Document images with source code
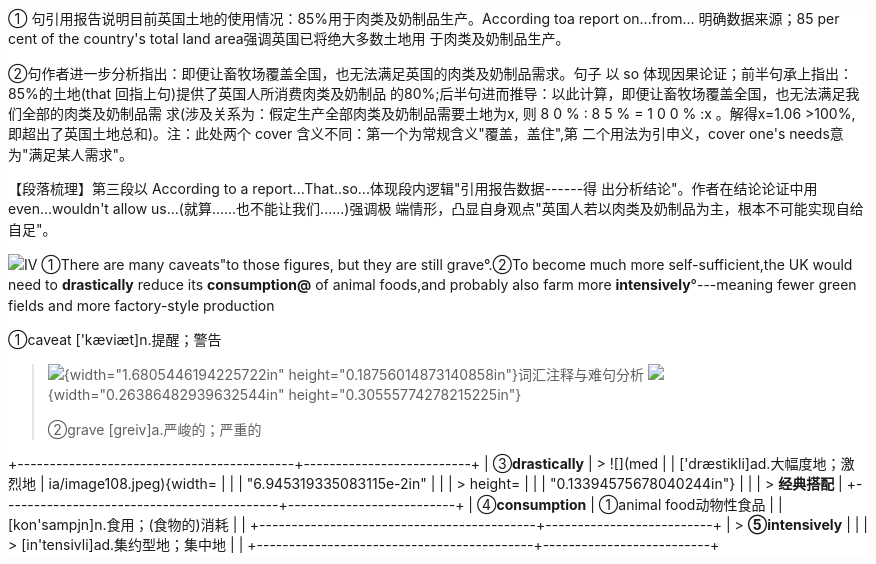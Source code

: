 ①
句引用报告说明目前英国土地的使用情况：85%用于肉类及奶制品生产。According
toa report on\...from\... 明确数据来源；85 per cent of the country\'s
total land area强调英国已将绝大多数土地用 于肉类及奶制品生产。

②句作者进一步分析指出：即便让畜牧场覆盖全国，也无法满足英国的肉类及奶制品需求。句子
以 so 体现因果论证；前半句承上指出：85%的土地(that
回指上句)提供了英国人所消费肉类及奶制品
的80%;后半句进而推导：以此计算，即便让畜牧场覆盖全国，也无法满足我们全部的肉类及奶制品需
求(涉及关系为：假定生产全部肉类及奶制品需要土地为x, 则 8 0 % : 8 5 % = 1
0 0 % :x 。解得x=1.06 \>100%,即超出了英国土地总和)。注：此处两个 cover
含义不同：第一个为常规含义"覆盖，盖住",第 二个用法为引申义，cover one\'s
needs意为"满足某人需求"。

【段落梳理】第三段以 According to a
report\...That..so\...体现段内逻辑"引用报告数据------得
出分析结论"。作者在结论论证中用even\...wouldn\'t allow
us\...(就算......也不能让我们......)强调极
端情形，凸显自身观点"英国人若以肉类及奶制品为主，根本不可能实现自给自足"。

![](media/image105.jpeg)IV ①There are many caveats\"to those figures,
but they are still grave°.②To become much more self-sufficient,the UK
would need to **drastically** reduce its **consumption@** of animal
foods,and probably also farm more **intensively**°---meaning fewer green
fields and more factory-style production

①caveat \[\'kæviæt\]n.提醒；警告

> ![](media/image106.jpeg){width="1.6805446194225722in"
> height="0.18756014873140858in"}词汇注释与难句分析
> ![](media/image107.jpeg){width="0.26386482939632544in"
> height="0.30555774278215225in"}
>
> ②grave \[greiv\]a.严峻的；严重的

+-------------------------------------------+--------------------------+
| ③**drastically**                          | > ![](med                |
| \[\'dræstikli\]ad.大幅度地；激烈地        | ia/image108.jpeg){width= |
|                                           | "6.945319335083115e-2in" |
|                                           | > height=                |
|                                           | "0.13394575678040244in"} |
|                                           | > **经典搭配**           |
+-------------------------------------------+--------------------------+
| ④**consumption**                          | ①animal food动物性食品   |
| \[kon\'sampjn\]n.食用；(食物的)消耗       |                          |
+-------------------------------------------+--------------------------+
| > **⑤intensively**                        |                          |
| > \[in\'tensivli\]ad.集约型地；集中地     |                          |
+-------------------------------------------+--------------------------+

ASSIGNMENT. Look through the lines above and collect those with the word "media".

EXPECTED ANSWER.
![](media/image105.jpeg)IV ①There are many caveats\"to those figures,
> ![](media/image106.jpeg){width="1.6805446194225722in"
> ![](media/image107.jpeg){width="0.26386482939632544in"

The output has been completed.